• What needs to be done
Make a word-for-word copy of the entries below from their first line through the line with "969 du fichier gsb\_\-data\_\-transaction.c.", and add nothing.

::::::::::

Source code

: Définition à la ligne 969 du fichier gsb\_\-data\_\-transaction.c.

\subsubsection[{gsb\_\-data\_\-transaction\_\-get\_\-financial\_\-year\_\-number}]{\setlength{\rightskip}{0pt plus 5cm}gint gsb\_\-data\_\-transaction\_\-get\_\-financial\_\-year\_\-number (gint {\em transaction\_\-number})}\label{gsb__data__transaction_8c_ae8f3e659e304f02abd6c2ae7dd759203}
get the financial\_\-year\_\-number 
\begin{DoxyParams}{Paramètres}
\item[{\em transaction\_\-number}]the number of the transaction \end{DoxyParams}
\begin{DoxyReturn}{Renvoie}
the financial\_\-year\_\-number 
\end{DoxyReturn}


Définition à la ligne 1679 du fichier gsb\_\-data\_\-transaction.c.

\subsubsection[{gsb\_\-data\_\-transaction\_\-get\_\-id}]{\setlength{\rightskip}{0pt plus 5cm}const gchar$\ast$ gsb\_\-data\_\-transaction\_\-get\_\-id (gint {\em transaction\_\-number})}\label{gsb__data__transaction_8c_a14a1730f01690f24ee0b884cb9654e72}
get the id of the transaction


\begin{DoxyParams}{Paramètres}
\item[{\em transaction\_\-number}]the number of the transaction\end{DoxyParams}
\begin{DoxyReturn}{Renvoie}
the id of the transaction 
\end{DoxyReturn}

::::::::::

• Result
Source code

: Définition à la ligne 969 du fichier gsb\_\-data\_\-transaction.c.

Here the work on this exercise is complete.